__TASK__
Keep each line of the material that includes "west", and leave out the rest.

__EXERCISE INPUTS__
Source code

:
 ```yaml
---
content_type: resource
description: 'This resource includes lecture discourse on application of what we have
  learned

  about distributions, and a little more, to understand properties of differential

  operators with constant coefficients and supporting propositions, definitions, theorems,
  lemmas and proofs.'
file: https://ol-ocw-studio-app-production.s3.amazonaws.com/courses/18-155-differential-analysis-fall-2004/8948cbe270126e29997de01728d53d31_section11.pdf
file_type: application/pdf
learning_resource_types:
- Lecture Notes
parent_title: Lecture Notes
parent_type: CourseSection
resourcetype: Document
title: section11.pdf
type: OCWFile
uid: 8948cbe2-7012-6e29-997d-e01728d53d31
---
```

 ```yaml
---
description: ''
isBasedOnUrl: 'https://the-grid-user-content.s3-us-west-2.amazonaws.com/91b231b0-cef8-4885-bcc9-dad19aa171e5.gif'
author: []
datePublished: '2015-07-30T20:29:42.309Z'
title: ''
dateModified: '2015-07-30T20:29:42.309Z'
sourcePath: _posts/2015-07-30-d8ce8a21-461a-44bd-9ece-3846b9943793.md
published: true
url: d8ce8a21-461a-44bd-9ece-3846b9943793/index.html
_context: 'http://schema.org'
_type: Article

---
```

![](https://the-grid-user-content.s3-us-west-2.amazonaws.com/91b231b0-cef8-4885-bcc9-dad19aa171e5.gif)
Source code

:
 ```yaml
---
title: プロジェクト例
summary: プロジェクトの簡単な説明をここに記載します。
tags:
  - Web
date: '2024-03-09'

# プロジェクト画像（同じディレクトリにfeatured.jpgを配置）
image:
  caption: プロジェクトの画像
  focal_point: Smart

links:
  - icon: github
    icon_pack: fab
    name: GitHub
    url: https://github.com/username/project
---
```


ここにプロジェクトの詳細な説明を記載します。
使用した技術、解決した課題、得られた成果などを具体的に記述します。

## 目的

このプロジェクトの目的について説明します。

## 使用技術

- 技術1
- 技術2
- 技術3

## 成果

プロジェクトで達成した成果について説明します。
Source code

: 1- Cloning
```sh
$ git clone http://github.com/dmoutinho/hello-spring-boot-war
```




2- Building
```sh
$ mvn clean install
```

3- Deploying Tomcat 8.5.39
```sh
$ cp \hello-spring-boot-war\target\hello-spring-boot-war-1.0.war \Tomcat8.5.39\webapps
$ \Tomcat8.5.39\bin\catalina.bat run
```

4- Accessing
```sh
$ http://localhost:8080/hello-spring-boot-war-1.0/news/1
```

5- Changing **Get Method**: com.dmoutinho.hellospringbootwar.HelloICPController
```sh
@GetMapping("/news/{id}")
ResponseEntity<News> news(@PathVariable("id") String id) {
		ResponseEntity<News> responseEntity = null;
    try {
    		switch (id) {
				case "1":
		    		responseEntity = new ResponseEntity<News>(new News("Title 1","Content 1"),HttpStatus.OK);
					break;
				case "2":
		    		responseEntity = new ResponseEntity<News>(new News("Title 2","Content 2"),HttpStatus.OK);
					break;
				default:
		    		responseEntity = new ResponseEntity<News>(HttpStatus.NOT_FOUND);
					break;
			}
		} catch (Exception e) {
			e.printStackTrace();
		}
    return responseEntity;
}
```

__TASK RESPONSE__
isBasedOnUrl: 'https://the-grid-user-content.s3-us-west-2.amazonaws.com/91b231b0-cef8-4885-bcc9-dad19aa171e5.gif'
![](https://the-grid-user-content.s3-us-west-2.amazonaws.com/91b231b0-cef8-4885-bcc9-dad19aa171e5.gif)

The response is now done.